▶ Exercise goal
Beneath this task are records; print exactly the stretch of them from the line with "across 24~documented failures" through the line with "measures the fraction", both ends included.

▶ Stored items
------
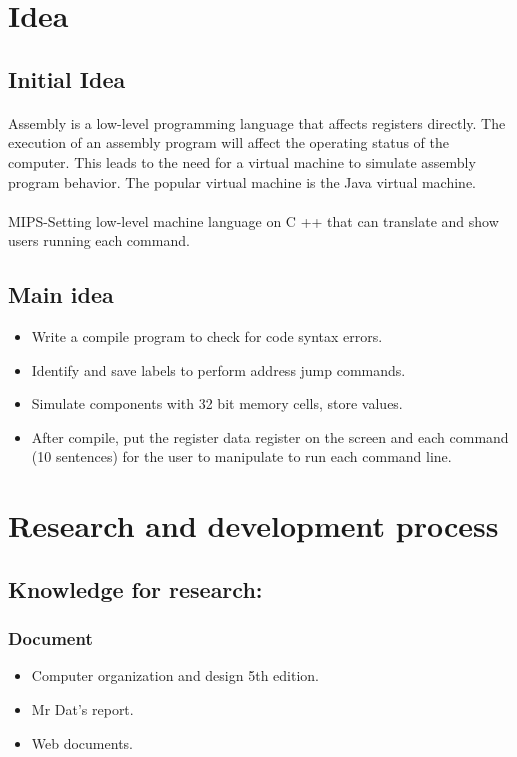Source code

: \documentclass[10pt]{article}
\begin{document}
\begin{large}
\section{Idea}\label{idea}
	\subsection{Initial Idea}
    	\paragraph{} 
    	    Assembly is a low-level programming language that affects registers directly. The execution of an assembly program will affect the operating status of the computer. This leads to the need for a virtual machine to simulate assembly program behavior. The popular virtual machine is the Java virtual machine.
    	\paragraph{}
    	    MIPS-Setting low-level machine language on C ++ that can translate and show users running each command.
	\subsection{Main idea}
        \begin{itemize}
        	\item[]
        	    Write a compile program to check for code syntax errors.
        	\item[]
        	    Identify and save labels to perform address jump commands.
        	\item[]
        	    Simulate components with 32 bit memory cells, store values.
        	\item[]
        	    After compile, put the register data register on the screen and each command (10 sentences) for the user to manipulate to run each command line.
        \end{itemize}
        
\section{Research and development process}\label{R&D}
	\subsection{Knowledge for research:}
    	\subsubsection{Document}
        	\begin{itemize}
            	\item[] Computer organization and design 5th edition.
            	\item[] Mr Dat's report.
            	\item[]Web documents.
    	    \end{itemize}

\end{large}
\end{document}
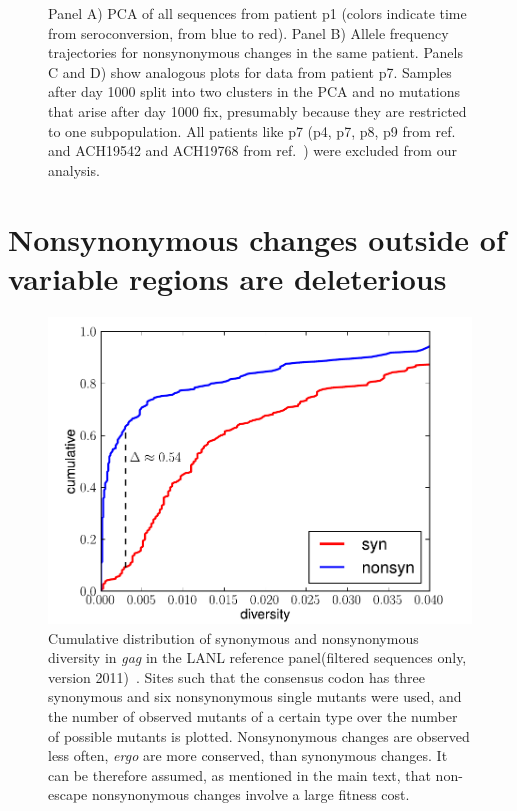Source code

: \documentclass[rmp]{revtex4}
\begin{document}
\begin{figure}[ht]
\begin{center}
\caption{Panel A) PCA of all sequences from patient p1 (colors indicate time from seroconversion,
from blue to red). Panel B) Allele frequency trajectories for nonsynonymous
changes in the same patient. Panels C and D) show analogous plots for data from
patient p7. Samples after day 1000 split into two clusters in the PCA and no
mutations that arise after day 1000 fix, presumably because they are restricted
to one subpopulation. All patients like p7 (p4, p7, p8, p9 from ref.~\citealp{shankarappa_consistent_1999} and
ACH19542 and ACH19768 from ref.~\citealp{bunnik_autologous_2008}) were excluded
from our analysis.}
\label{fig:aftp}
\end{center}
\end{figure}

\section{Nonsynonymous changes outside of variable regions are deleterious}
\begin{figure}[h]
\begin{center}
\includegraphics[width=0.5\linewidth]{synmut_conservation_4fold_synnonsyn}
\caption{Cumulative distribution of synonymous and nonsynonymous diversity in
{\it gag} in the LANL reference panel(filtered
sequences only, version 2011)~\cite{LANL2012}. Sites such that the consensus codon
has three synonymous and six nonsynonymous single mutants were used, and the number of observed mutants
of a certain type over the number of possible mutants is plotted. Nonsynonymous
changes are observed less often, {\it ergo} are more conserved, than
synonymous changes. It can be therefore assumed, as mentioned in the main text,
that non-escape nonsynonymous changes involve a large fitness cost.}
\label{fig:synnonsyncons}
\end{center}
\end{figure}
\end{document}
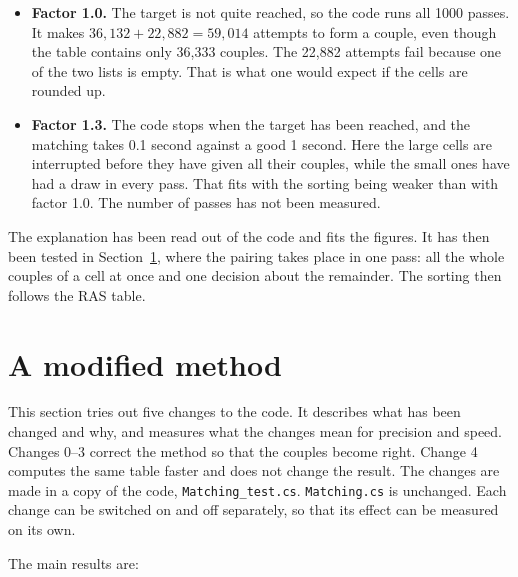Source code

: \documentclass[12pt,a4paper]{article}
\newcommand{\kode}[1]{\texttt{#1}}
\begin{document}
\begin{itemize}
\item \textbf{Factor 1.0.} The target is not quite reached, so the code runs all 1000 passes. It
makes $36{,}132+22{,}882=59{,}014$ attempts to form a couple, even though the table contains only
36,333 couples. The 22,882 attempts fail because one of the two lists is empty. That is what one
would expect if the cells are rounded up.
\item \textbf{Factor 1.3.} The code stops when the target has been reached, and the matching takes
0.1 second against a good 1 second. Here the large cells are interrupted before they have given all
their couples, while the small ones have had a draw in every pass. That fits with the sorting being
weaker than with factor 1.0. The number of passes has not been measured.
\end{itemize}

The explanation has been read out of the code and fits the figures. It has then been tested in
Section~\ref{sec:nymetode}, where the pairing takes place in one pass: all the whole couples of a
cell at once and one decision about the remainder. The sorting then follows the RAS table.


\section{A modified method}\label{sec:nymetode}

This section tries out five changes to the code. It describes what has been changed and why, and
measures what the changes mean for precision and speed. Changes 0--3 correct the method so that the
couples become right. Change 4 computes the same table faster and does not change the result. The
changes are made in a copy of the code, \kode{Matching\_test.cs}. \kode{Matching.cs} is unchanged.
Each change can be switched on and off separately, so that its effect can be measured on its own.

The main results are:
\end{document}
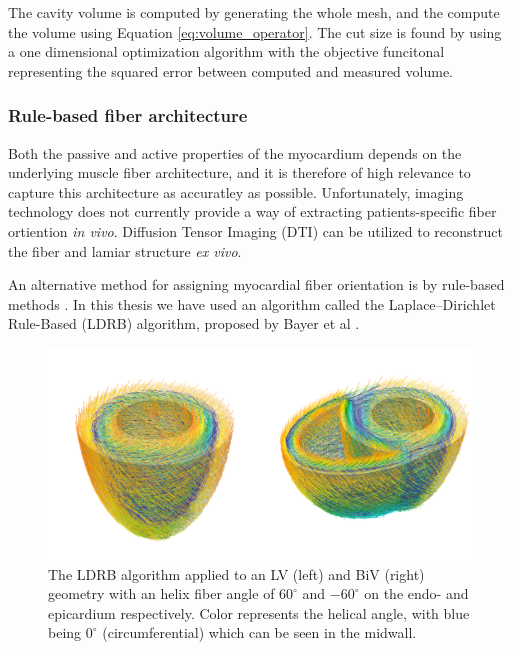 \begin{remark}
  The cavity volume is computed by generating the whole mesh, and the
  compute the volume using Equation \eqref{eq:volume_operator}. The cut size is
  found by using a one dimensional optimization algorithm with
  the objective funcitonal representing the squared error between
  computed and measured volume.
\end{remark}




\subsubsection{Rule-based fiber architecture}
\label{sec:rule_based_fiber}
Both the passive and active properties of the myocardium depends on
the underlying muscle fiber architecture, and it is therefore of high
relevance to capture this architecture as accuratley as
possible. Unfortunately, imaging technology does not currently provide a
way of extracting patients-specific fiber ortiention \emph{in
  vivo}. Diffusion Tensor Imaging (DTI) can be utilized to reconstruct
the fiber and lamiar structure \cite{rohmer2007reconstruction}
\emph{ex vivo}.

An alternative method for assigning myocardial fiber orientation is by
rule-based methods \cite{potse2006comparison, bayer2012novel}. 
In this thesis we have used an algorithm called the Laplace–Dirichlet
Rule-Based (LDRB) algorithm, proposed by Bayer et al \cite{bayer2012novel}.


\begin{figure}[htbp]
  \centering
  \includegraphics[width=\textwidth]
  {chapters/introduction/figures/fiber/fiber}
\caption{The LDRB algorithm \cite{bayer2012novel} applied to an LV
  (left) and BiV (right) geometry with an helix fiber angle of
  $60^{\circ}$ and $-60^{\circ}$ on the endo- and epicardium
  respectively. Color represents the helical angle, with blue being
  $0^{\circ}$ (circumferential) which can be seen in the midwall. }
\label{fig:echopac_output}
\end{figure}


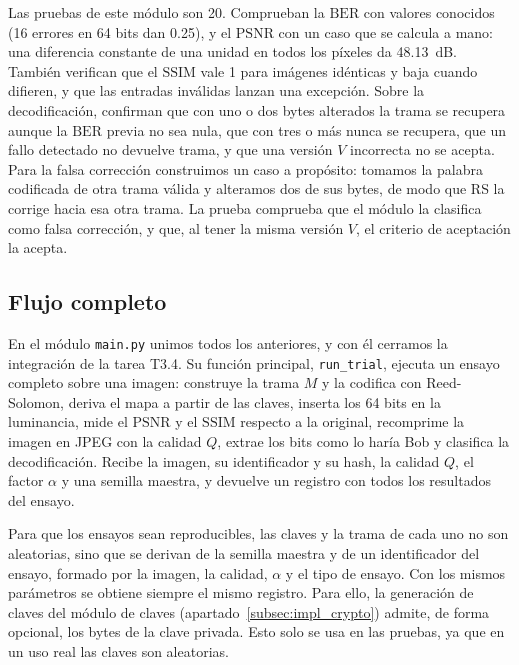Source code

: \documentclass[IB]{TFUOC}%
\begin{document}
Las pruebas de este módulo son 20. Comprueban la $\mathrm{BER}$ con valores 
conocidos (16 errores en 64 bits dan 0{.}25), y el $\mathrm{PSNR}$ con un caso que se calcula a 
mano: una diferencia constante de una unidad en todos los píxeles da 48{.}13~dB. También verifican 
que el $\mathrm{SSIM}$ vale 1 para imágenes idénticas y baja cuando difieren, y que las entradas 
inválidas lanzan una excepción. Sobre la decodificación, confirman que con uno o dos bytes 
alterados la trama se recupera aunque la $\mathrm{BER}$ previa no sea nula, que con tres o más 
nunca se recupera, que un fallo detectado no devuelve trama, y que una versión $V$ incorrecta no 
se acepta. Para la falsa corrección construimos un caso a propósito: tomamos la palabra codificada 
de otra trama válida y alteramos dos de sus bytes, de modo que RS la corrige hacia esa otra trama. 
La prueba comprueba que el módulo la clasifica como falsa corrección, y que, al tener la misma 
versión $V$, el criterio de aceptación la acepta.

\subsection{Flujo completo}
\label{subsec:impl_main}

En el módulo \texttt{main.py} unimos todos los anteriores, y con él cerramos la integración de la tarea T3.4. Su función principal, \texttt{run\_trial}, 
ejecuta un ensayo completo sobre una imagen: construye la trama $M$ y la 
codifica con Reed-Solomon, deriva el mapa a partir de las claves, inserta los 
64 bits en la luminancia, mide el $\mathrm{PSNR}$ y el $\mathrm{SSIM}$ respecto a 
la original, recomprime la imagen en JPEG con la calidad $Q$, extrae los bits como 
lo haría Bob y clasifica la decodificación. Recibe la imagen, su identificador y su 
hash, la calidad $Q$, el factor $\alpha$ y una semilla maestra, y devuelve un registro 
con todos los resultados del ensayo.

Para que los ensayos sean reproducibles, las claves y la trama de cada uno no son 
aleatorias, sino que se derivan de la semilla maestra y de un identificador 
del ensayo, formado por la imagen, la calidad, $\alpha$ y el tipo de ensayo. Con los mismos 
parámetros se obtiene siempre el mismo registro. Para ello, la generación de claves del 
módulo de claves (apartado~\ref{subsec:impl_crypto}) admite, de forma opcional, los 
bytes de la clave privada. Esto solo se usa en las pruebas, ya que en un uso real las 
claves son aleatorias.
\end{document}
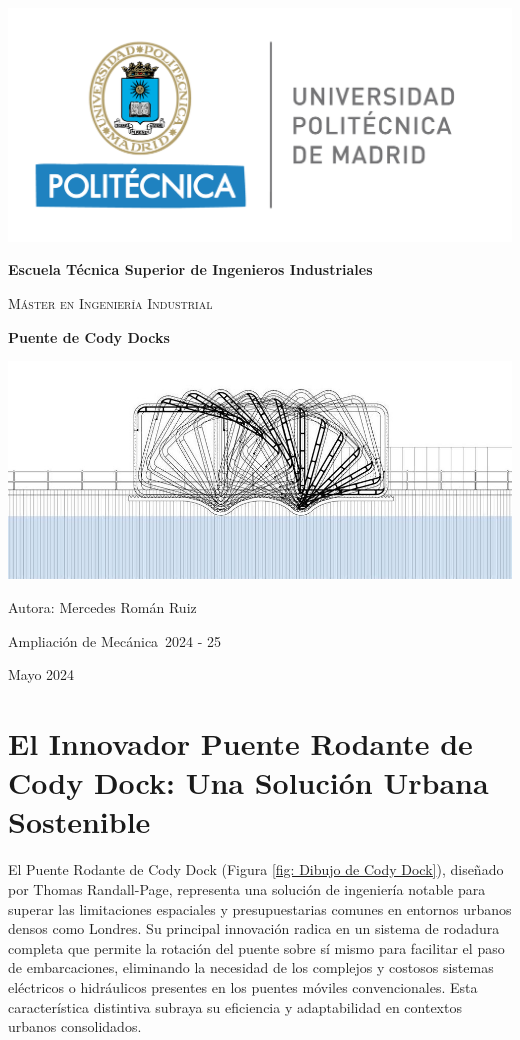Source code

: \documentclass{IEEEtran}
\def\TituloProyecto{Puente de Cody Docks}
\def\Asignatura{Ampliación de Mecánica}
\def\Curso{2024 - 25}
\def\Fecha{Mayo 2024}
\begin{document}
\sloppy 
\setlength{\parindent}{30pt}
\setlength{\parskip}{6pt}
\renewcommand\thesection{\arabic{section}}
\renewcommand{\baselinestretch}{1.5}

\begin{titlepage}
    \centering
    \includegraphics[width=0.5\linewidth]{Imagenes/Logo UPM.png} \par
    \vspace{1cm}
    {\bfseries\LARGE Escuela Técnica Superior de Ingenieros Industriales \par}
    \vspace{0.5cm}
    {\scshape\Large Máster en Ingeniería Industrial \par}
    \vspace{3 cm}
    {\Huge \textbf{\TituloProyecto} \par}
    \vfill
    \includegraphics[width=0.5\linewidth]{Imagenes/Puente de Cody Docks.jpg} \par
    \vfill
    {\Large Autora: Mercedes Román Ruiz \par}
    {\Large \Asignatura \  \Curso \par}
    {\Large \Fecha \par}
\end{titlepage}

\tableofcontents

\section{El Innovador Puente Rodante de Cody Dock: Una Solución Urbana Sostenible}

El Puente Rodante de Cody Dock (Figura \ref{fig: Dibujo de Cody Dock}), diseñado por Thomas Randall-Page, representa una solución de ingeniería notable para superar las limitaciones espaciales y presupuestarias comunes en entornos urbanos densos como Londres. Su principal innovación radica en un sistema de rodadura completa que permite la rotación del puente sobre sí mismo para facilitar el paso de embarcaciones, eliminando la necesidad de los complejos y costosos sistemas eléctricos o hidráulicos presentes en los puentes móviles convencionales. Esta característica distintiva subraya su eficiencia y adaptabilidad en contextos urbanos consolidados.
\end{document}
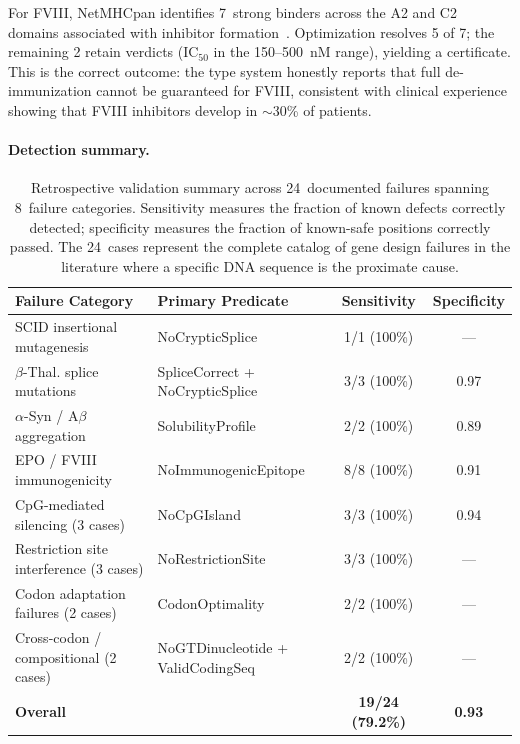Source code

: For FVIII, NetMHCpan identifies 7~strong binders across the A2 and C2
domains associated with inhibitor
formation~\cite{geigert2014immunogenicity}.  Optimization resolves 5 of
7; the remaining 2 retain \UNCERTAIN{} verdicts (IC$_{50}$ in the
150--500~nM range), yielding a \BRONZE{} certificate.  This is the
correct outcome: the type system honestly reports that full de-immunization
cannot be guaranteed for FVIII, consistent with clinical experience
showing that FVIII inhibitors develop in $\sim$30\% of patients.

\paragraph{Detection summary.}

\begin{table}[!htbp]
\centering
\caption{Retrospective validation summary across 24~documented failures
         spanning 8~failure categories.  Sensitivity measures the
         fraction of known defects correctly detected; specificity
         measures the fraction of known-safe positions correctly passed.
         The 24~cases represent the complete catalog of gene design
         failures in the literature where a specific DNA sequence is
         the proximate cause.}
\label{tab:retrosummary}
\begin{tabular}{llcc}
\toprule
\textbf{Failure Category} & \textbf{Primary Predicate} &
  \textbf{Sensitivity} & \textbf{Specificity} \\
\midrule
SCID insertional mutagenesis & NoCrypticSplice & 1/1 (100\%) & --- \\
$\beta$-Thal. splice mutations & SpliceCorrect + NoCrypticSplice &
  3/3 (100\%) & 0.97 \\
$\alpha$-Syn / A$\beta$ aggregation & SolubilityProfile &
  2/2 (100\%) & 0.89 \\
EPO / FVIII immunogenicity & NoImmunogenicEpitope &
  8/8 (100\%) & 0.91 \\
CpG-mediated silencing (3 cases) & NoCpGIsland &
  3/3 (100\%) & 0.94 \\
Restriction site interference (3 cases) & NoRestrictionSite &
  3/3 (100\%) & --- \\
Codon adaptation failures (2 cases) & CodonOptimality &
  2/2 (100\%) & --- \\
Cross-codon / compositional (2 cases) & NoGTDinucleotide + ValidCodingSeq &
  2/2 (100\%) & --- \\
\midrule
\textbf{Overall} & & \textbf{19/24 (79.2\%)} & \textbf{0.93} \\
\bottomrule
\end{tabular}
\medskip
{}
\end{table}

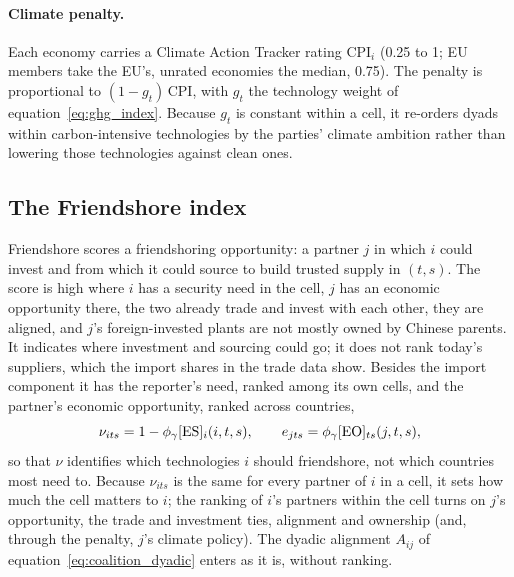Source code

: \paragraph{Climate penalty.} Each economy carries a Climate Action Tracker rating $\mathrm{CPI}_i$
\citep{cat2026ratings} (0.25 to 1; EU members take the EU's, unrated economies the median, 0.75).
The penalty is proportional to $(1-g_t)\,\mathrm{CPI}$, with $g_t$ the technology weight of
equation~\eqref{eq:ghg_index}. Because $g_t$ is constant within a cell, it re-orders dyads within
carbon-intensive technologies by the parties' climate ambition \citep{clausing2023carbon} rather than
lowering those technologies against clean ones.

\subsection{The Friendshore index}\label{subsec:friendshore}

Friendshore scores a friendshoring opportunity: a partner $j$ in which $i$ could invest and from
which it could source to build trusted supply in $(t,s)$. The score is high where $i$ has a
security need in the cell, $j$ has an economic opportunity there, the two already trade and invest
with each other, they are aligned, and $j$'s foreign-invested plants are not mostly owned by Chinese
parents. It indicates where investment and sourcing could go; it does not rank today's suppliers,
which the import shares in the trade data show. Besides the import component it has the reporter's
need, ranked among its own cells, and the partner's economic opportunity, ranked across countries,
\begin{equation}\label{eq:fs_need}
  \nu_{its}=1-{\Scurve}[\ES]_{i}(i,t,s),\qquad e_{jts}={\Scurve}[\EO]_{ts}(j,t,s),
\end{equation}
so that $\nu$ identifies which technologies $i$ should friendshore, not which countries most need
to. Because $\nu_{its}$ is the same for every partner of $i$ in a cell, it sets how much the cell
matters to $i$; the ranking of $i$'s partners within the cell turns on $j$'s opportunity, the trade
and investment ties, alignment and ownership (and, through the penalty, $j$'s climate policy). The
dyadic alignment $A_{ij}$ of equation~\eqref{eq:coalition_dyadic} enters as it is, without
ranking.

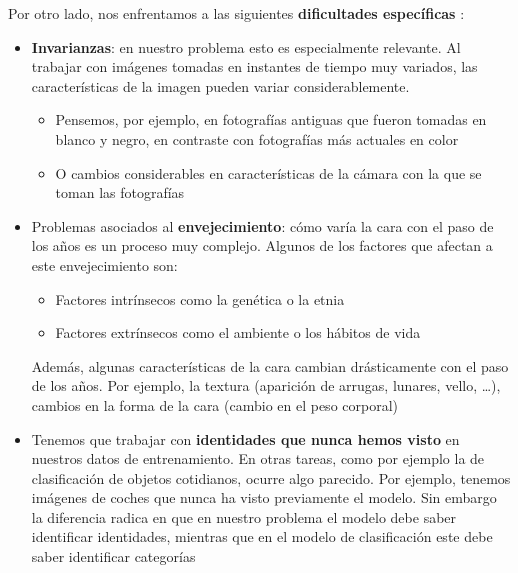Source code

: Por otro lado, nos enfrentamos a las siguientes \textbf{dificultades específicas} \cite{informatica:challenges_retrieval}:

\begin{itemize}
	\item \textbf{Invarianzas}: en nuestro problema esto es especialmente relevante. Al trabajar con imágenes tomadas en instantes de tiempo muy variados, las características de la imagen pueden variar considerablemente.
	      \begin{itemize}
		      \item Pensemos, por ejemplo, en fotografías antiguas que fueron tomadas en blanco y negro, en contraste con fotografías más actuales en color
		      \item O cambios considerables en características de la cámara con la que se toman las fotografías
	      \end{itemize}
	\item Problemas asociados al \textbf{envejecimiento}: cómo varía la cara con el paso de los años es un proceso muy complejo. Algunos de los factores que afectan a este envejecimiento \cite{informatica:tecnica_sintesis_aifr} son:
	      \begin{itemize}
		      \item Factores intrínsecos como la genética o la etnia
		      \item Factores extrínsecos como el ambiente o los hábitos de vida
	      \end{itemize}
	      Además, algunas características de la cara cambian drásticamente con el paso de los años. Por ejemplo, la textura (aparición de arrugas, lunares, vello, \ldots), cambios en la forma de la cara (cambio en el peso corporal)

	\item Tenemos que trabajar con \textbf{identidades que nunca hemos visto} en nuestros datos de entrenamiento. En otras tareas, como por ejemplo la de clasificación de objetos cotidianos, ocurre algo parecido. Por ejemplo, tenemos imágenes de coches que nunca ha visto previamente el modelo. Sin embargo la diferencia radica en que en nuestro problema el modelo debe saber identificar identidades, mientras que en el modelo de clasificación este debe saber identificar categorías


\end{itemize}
------
▶ Finished exercise
\caption{Retrospective validation summary across 24~documented failures
         spanning 8~failure categories.  Sensitivity measures the
         fraction of known defects correctly detected; specificity
         measures the fraction of known-safe positions correctly passed.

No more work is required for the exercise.